More Americans are now living in more poverty than at any time on record, according to a report released last week by the U.S. Census. There were 46.2 million people, or about one in six residents, living in poverty in 2010 as the nation’s poverty rate hit 15.1 percent, up from 14.3 percent a year before and 12.5 percent in 2007.
According to the U.S. government, poverty is defined at the absurd level of $22,000 a year for a family of four and $11,000 a year for an individual. The more-than 20 million people in the US living in what is considered deep poverty subsist on less than half these incomes.
The increase in poverty is driven by the persistent high levels of unemployment. Even so, the Obama administration has yet to address the issue in any serious manner. It is particularly damning that these statistics are for the year following the official start of the recovery hailed by the president in June 2009.
To the shame of American capitalism, 16.4 million children – one out of every four – were living in poverty last year. Moreover, the report showed that 36 percent of those living in deep poverty were children.
Students and young people have also been particularly hard-hit. According to the report, median income for those between 15-24 years old dropped 9 percent last year to $28,322. An increasing number of young workers between the ages of 25 and 34 have been forced to move back home with their parents to survive. The poverty rate of this group stands at 45.3 percent when parents’ incomes are not taken into account.
Students are being forced to take on impossible amounts of debt to pay for an education only to graduate into a society that offers few prospects for a secure and meaningful future. The social contract that held that hard work will be rewarded with opportunity has been torn up for an entire generation.
However, the political establishment has proven indifferent to this unfolding social catastrophe. Monday, Obama unveiled his “balanced approach” to reducing $4 trillion from the deficit, which included a populist appeal for raising $1.5 trillion of this sum through tax hikes on the wealthy.

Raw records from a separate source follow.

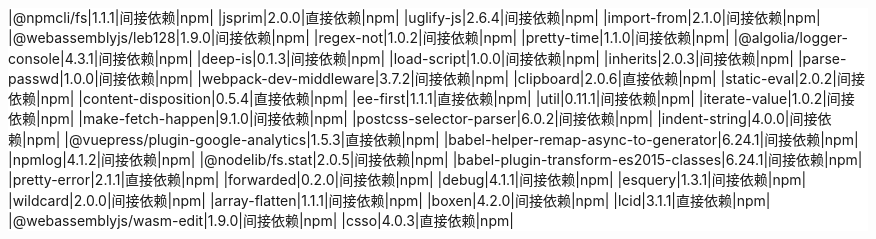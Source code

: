 |@npmcli/fs|1.1.1|间接依赖|npm|
|jsprim|2.0.0|直接依赖|npm|
|uglify-js|2.6.4|间接依赖|npm|
|import-from|2.1.0|间接依赖|npm|
|@webassemblyjs/leb128|1.9.0|间接依赖|npm|
|regex-not|1.0.2|间接依赖|npm|
|pretty-time|1.1.0|间接依赖|npm|
|@algolia/logger-console|4.3.1|间接依赖|npm|
|deep-is|0.1.3|间接依赖|npm|
|load-script|1.0.0|间接依赖|npm|
|inherits|2.0.3|间接依赖|npm|
|parse-passwd|1.0.0|间接依赖|npm|
|webpack-dev-middleware|3.7.2|间接依赖|npm|
|clipboard|2.0.6|直接依赖|npm|
|static-eval|2.0.2|间接依赖|npm|
|content-disposition|0.5.4|直接依赖|npm|
|ee-first|1.1.1|直接依赖|npm|
|util|0.11.1|间接依赖|npm|
|iterate-value|1.0.2|间接依赖|npm|
|make-fetch-happen|9.1.0|间接依赖|npm|
|postcss-selector-parser|6.0.2|间接依赖|npm|
|indent-string|4.0.0|间接依赖|npm|
|@vuepress/plugin-google-analytics|1.5.3|直接依赖|npm|
|babel-helper-remap-async-to-generator|6.24.1|间接依赖|npm|
|npmlog|4.1.2|间接依赖|npm|
|@nodelib/fs.stat|2.0.5|间接依赖|npm|
|babel-plugin-transform-es2015-classes|6.24.1|间接依赖|npm|
|pretty-error|2.1.1|直接依赖|npm|
|forwarded|0.2.0|间接依赖|npm|
|debug|4.1.1|间接依赖|npm|
|esquery|1.3.1|间接依赖|npm|
|wildcard|2.0.0|间接依赖|npm|
|array-flatten|1.1.1|间接依赖|npm|
|boxen|4.2.0|间接依赖|npm|
|lcid|3.1.1|直接依赖|npm|
|@webassemblyjs/wasm-edit|1.9.0|间接依赖|npm|
|csso|4.0.3|直接依赖|npm|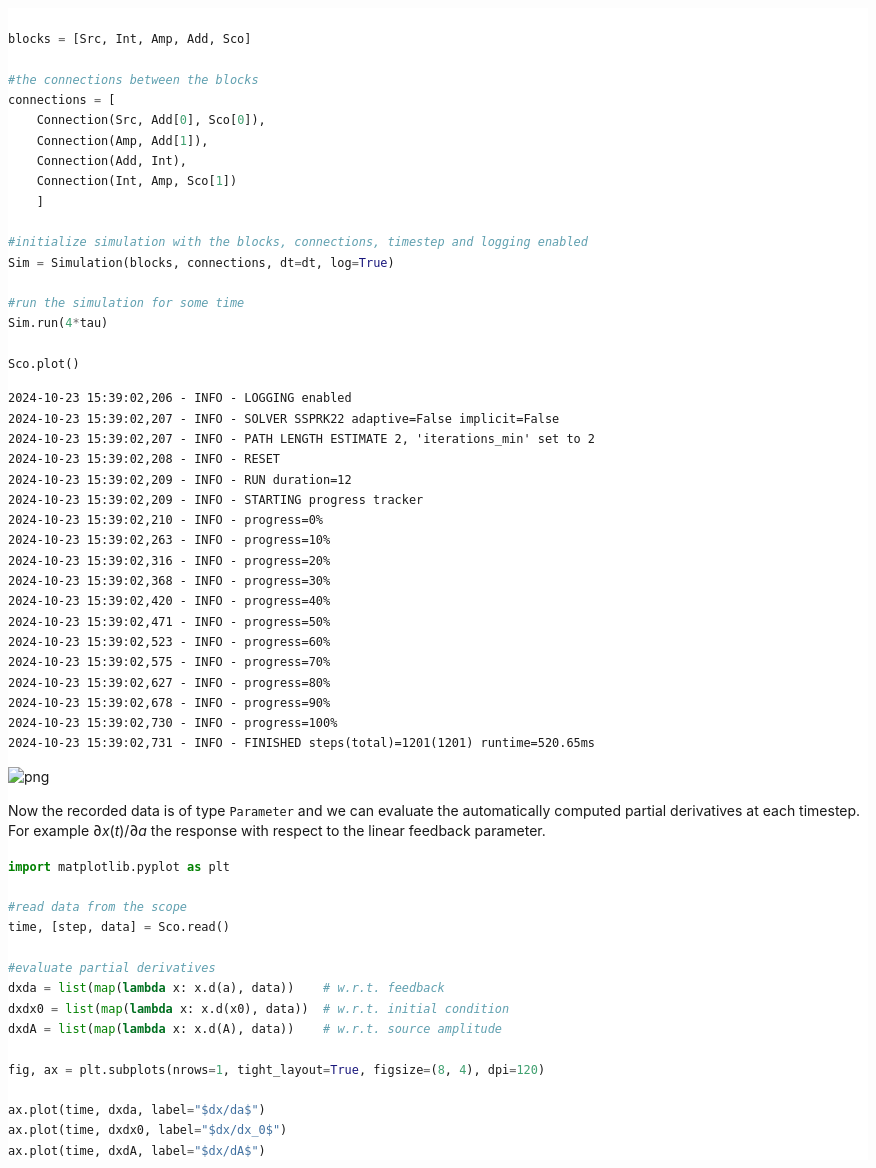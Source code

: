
 ```python

blocks = [Src, Int, Amp, Add, Sco]

#the connections between the blocks
connections = [
    Connection(Src, Add[0], Sco[0]),
    Connection(Amp, Add[1]),
    Connection(Add, Int),
    Connection(Int, Amp, Sco[1])
    ]

#initialize simulation with the blocks, connections, timestep and logging enabled
Sim = Simulation(blocks, connections, dt=dt, log=True)
    
#run the simulation for some time
Sim.run(4*tau)

Sco.plot()
```

    2024-10-23 15:39:02,206 - INFO - LOGGING enabled
    2024-10-23 15:39:02,207 - INFO - SOLVER SSPRK22 adaptive=False implicit=False
    2024-10-23 15:39:02,207 - INFO - PATH LENGTH ESTIMATE 2, 'iterations_min' set to 2
    2024-10-23 15:39:02,208 - INFO - RESET
    2024-10-23 15:39:02,209 - INFO - RUN duration=12
    2024-10-23 15:39:02,209 - INFO - STARTING progress tracker
    2024-10-23 15:39:02,210 - INFO - progress=0%
    2024-10-23 15:39:02,263 - INFO - progress=10%
    2024-10-23 15:39:02,316 - INFO - progress=20%
    2024-10-23 15:39:02,368 - INFO - progress=30%
    2024-10-23 15:39:02,420 - INFO - progress=40%
    2024-10-23 15:39:02,471 - INFO - progress=50%
    2024-10-23 15:39:02,523 - INFO - progress=60%
    2024-10-23 15:39:02,575 - INFO - progress=70%
    2024-10-23 15:39:02,627 - INFO - progress=80%
    2024-10-23 15:39:02,678 - INFO - progress=90%
    2024-10-23 15:39:02,730 - INFO - progress=100%
    2024-10-23 15:39:02,731 - INFO - FINISHED steps(total)=1201(1201) runtime=520.65ms
    


    
![png](README_files/README_6_1.png)
    


Now the recorded data is of type `Parameter` and we can evaluate the automatically computed partial derivatives at each timestep. For example 
$\partial x(t) / \partial a$ the response with respect to the linear feedback parameter.


```python
import matplotlib.pyplot as plt

#read data from the scope
time, [step, data] = Sco.read()

#evaluate partial derivatives
dxda = list(map(lambda x: x.d(a), data))    # w.r.t. feedback
dxdx0 = list(map(lambda x: x.d(x0), data))  # w.r.t. initial condition
dxdA = list(map(lambda x: x.d(A), data))    # w.r.t. source amplitude

fig, ax = plt.subplots(nrows=1, tight_layout=True, figsize=(8, 4), dpi=120)

ax.plot(time, dxda, label="$dx/da$")
ax.plot(time, dxdx0, label="$dx/dx_0$")
ax.plot(time, dxdA, label="$dx/dA$")
```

The president’s appeal is dishonest, for he knows there is little chance of Congress increasing taxes on the rich. The proposed tax hike mostly involves eliminating the Bush-era tax cuts already set to expire. Moreover, they are still in effect only because Obama balked on his campaign pledge to repeal these breaks for the wealthiest Americans- even when the Democrats held both houses of Congress.

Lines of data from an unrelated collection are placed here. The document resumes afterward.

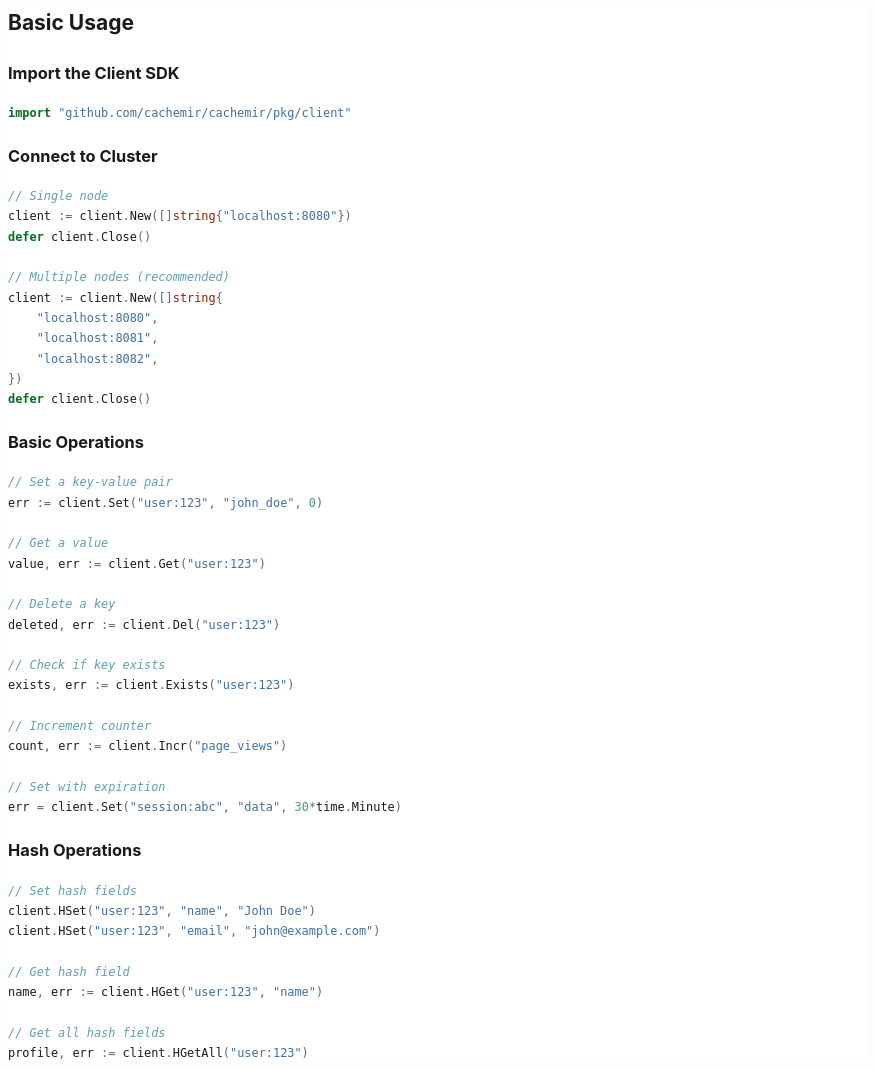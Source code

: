 ## Basic Usage

### Import the Client SDK

```go
import "github.com/cachemir/cachemir/pkg/client"
```

### Connect to Cluster

```go
// Single node
client := client.New([]string{"localhost:8080"})
defer client.Close()

// Multiple nodes (recommended)
client := client.New([]string{
    "localhost:8080",
    "localhost:8081", 
    "localhost:8082",
})
defer client.Close()
```

### Basic Operations

```go
// Set a key-value pair
err := client.Set("user:123", "john_doe", 0)

// Get a value
value, err := client.Get("user:123")

// Delete a key
deleted, err := client.Del("user:123")

// Check if key exists
exists, err := client.Exists("user:123")

// Increment counter
count, err := client.Incr("page_views")

// Set with expiration
err = client.Set("session:abc", "data", 30*time.Minute)
```

### Hash Operations

```go
// Set hash fields
client.HSet("user:123", "name", "John Doe")
client.HSet("user:123", "email", "john@example.com")

// Get hash field
name, err := client.HGet("user:123", "name")

// Get all hash fields
profile, err := client.HGetAll("user:123")
```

In the unlikely event the final deficit plan includes his tax increase proposal, this will do little to address the problem of unemployment or the increasing level of social misery illustrated in the census poverty report.

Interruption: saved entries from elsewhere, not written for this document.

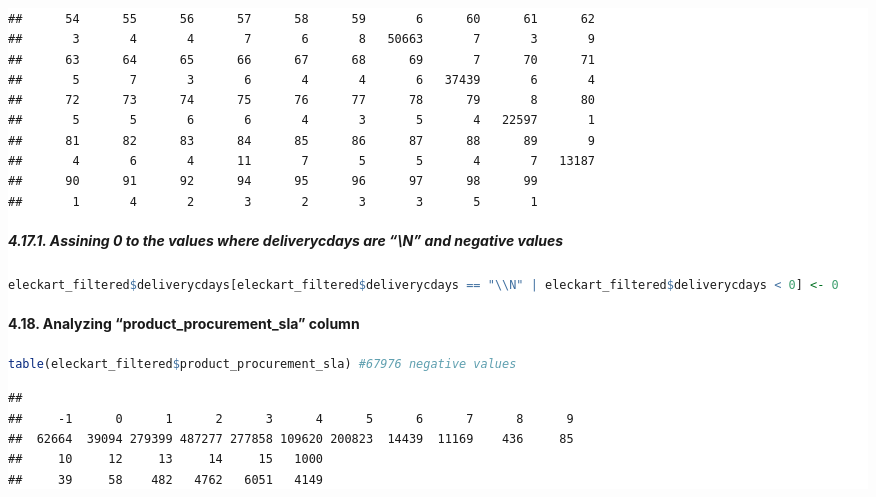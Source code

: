     ##      54      55      56      57      58      59       6      60      61      62 
    ##       3       4       4       7       6       8   50663       7       3       9 
    ##      63      64      65      66      67      68      69       7      70      71 
    ##       5       7       3       6       4       4       6   37439       6       4 
    ##      72      73      74      75      76      77      78      79       8      80 
    ##       5       5       6       6       4       3       5       4   22597       1 
    ##      81      82      83      84      85      86      87      88      89       9 
    ##       4       6       4      11       7       5       5       4       7   13187 
    ##      90      91      92      94      95      96      97      98      99 
    ##       1       4       2       3       2       3       3       5       1

##### **4.17.1. Assining 0 to the values where deliverycdays are “\\N” and negative values**

``` r
eleckart_filtered$deliverycdays[eleckart_filtered$deliverycdays == "\\N" | eleckart_filtered$deliverycdays < 0] <- 0
```

#### **4.18. Analyzing “product\_procurement\_sla” column**

``` r
table(eleckart_filtered$product_procurement_sla) #67976 negative values
```

    ## 
    ##     -1      0      1      2      3      4      5      6      7      8      9 
    ##  62664  39094 279399 487277 277858 109620 200823  14439  11169    436     85 
    ##     10     12     13     14     15   1000 
    ##     39     58    482   4762   6051   4149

Nevertheless, in exchange, the working population is expected to accept deep cuts in spending on vital social programs, including reductions in Medicare benefits. Medicare remains one of the most significant pieces of reform legislation of the 20th century. It is responsible for raising tens of millions of Americans out of poverty and adding years to the life expectancy.
Opinion polls consistently show that a large majority of Americans favors raising taxes on the wealthy to balance the budget and oppose cuts to Medicare and Social Security. Yet does anyone doubt these opinions will be ignored? In the end, Obama’s demagogy about taxing the wealthy is a cynical appeal to the sentiments of working Americans in order to carry out an assault on popular and essential social programs- cuts once considered politically impossible.